To: Peter J.
From: Geoffrey Klempner
Subject: Mind-body problem: the missing ingredient
Date: 11th November 2008 12:38
Dear Peter,
I have read the two episodes of the story, 'The Missing Ingredient' which you emailed on 1 November.
As a piece of fiction, my main complaint would be that you spend too much time giving the mise en scene with the result that you lose the essential element of pace. This is an exciting story, or should be. The challenges should come thick and fast. You need to set the reader's head spinning.
A minor quibble is the use of the present tense, 'Holmes folds his paper and lays it on the table,' which doesn't work, although that can easily be fixed.
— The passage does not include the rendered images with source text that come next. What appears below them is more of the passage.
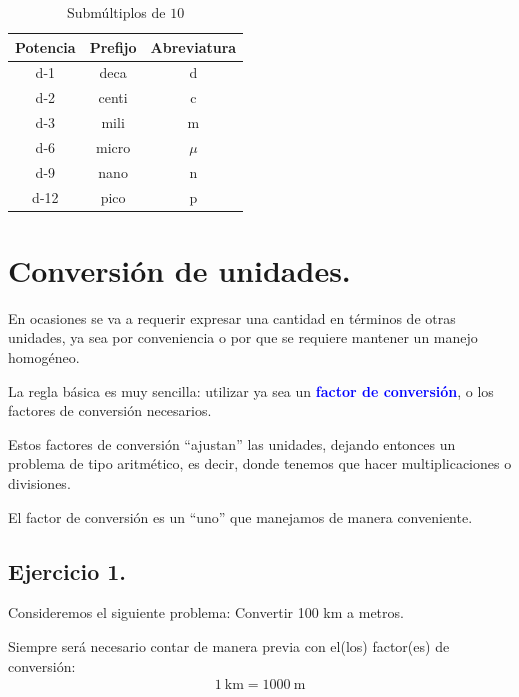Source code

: \documentclass[14pt]{extarticle}
\newcommand{\textocolor}[2]{\textbf{\textcolor{#1}{#2}}}
\begin{document}
\begin{table}[H]
\renewcommand{\arraystretch}{1}
\centering
\begin{tabular}{c | c | c}
Potencia & Prefijo & Abreviatura \\ \hline
\num{d-1} & deca & d \\ \hline
\num{d-2} & centi & c \\ \hline
\num{d-3} & mili & m \\ \hline
\num{d-6} & micro & $\mu$ \\ \hline
\num{d-9} & nano & n \\ \hline
\num{d-12} & pico & p \\ \hline
\end{tabular}
\caption{Submúltiplos de $10$}
\end{table}


\section{Conversión de unidades.}

En ocasiones se va a requerir expresar una cantidad en términos de otras unidades, ya sea por conveniencia o por que se requiere mantener un manejo homogéneo.

La regla básica es muy sencilla:  utilizar ya sea un \textocolor{blue}{factor de conversión}, o los factores de conversión necesarios.

Estos factores de conversión \enquote{ajustan} las unidades, dejando entonces un problema de tipo aritmético,  es decir, donde tenemos que hacer multiplicaciones o divisiones.

El factor de conversión es un \enquote{uno} que manejamos de manera conveniente.


\subsection{Ejercicio 1.}

Consideremos el siguiente problema: Convertir 100 km a metros.
\par
Siempre será necesario contar de manera previa con el(los) factor(es) de conversión:
\begin{align*}
\SI{1}{\kilo\meter} = \SI{1000}{\meter}
\end{align*}
\end{document}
The substantial point is one that McGinn himself expresses: 'The crime looks quite impossible to explain in his current state of information'. In other words, the mind-body problem is insoluble because of one fact which we have not noticed, or one assumption we have not challenged, or etc.
What are Holmes' chances? He picks at the idea that the defining aspect of consciousness -- that which generates the 'hard' problem -- is related to the notion of there being something 'it is like' to experience, e.g. the taste of chocolate (to give Nagel's example from 'What Does it All Mean?'). We can talk about chocolate, exchange opinions about chocolate, but at the end of the day even if I licked your brain while you were tasting chocolate I can't taste your taste of it. No amount of objective information, given in any form you please, is sufficient to 'capture' this essentially subjective quality.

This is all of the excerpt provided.